▸ What you are asked to do
When the line containing "配達してほしい人 → 高齢者、車を持たない人、体調が悪い人" appears in the entries below, begin printing there and stop after the line containing "users（依頼者・配達車）"; print each of those lines exactly and no other line.
□ □ □ □ □ □ □
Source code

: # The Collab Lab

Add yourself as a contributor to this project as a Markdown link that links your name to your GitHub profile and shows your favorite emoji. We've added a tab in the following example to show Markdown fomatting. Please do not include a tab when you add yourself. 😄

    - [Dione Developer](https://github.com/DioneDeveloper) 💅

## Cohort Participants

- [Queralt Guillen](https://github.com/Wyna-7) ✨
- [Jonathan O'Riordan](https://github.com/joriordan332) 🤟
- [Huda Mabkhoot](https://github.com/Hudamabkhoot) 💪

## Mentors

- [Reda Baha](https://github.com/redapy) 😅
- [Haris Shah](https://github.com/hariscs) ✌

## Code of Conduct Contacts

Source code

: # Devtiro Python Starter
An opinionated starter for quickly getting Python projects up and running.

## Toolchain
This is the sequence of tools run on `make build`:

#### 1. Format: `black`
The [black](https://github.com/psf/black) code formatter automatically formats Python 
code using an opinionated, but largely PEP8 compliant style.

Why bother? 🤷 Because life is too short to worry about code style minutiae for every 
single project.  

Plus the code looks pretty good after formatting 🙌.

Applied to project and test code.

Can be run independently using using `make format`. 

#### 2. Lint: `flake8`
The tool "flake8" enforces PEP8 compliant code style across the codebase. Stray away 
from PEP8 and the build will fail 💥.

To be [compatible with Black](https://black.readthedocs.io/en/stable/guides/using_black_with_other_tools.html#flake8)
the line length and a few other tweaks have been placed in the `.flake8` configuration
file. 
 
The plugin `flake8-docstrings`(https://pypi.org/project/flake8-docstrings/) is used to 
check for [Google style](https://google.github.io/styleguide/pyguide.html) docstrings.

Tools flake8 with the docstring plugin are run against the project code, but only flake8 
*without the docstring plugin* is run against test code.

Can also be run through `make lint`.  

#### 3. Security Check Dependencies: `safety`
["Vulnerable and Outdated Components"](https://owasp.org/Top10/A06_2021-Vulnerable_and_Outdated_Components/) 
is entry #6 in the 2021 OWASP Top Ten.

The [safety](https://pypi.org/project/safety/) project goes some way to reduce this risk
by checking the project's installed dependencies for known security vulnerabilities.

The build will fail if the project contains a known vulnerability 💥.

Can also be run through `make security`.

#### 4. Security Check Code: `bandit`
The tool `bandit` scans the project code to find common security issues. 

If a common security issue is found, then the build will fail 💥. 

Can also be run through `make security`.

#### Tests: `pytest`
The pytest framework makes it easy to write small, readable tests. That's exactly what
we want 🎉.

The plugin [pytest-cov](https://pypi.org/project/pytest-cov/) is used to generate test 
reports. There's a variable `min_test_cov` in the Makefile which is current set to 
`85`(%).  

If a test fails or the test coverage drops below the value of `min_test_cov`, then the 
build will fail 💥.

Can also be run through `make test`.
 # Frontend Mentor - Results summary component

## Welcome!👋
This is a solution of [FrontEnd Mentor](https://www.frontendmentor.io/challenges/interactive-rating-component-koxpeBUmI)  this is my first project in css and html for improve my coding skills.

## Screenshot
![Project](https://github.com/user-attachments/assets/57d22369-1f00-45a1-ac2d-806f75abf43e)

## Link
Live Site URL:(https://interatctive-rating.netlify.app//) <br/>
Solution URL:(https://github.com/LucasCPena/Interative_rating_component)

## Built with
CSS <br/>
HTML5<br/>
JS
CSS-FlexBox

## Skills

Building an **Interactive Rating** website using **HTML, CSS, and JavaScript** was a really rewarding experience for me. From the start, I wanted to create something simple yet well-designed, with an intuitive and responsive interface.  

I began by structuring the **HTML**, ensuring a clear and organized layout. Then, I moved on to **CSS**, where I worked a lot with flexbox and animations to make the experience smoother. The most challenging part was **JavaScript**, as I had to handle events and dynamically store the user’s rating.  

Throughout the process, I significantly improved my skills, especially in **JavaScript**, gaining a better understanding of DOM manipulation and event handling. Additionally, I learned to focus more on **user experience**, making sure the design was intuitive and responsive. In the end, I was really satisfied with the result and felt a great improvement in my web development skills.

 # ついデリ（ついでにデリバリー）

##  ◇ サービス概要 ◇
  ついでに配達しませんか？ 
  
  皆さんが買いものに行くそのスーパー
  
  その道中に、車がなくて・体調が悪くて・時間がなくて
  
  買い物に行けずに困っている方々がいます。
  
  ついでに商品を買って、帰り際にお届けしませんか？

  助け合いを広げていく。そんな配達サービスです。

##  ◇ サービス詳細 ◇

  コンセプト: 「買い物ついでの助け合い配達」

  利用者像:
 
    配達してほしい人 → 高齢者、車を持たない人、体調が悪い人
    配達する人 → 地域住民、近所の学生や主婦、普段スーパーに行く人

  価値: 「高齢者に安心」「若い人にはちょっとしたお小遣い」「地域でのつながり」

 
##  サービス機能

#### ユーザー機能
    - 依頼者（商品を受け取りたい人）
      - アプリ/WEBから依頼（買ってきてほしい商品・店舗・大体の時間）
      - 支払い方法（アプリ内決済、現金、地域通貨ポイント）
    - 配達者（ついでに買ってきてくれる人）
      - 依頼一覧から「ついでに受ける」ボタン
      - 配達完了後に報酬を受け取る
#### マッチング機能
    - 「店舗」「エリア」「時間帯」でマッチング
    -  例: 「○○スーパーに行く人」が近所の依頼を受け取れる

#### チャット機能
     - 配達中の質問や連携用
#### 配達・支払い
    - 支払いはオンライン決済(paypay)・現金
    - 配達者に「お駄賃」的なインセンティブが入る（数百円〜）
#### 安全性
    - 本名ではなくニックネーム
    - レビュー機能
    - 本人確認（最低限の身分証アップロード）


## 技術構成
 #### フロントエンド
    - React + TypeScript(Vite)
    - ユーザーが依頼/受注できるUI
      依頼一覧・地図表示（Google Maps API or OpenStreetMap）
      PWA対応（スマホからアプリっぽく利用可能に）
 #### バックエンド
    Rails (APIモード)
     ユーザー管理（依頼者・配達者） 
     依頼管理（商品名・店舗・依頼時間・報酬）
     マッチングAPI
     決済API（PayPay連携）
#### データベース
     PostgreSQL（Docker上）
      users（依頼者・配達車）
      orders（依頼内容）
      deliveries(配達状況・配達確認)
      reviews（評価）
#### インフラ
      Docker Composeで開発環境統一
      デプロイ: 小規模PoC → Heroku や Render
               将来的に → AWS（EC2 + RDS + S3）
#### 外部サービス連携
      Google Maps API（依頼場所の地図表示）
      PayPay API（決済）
□ □ □ □ □ □ □
▸ Exercise answer
    配達してほしい人 → 高齢者、車を持たない人、体調が悪い人
    配達する人 → 地域住民、近所の学生や主婦、普段スーパーに行く人

  価値: 「高齢者に安心」「若い人にはちょっとしたお小遣い」「地域でのつながり」

 
##  サービス機能

#### ユーザー機能
    - 依頼者（商品を受け取りたい人）
      - アプリ/WEBから依頼（買ってきてほしい商品・店舗・大体の時間）
      - 支払い方法（アプリ内決済、現金、地域通貨ポイント）
    - 配達者（ついでに買ってきてくれる人）
      - 依頼一覧から「ついでに受ける」ボタン
      - 配達完了後に報酬を受け取る
#### マッチング機能
    - 「店舗」「エリア」「時間帯」でマッチング
    -  例: 「○○スーパーに行く人」が近所の依頼を受け取れる

#### チャット機能
     - 配達中の質問や連携用
#### 配達・支払い
    - 支払いはオンライン決済(paypay)・現金
    - 配達者に「お駄賃」的なインセンティブが入る（数百円〜）
#### 安全性
    - 本名ではなくニックネーム
    - レビュー機能
    - 本人確認（最低限の身分証アップロード）


## 技術構成
 #### フロントエンド
    - React + TypeScript(Vite)
    - ユーザーが依頼/受注できるUI
      依頼一覧・地図表示（Google Maps API or OpenStreetMap）
      PWA対応（スマホからアプリっぽく利用可能に）
 #### バックエンド
    Rails (APIモード)
     ユーザー管理（依頼者・配達者） 
     依頼管理（商品名・店舗・依頼時間・報酬）
     マッチングAPI
     決済API（PayPay連携）
#### データベース
     PostgreSQL（Docker上）
      users（依頼者・配達車）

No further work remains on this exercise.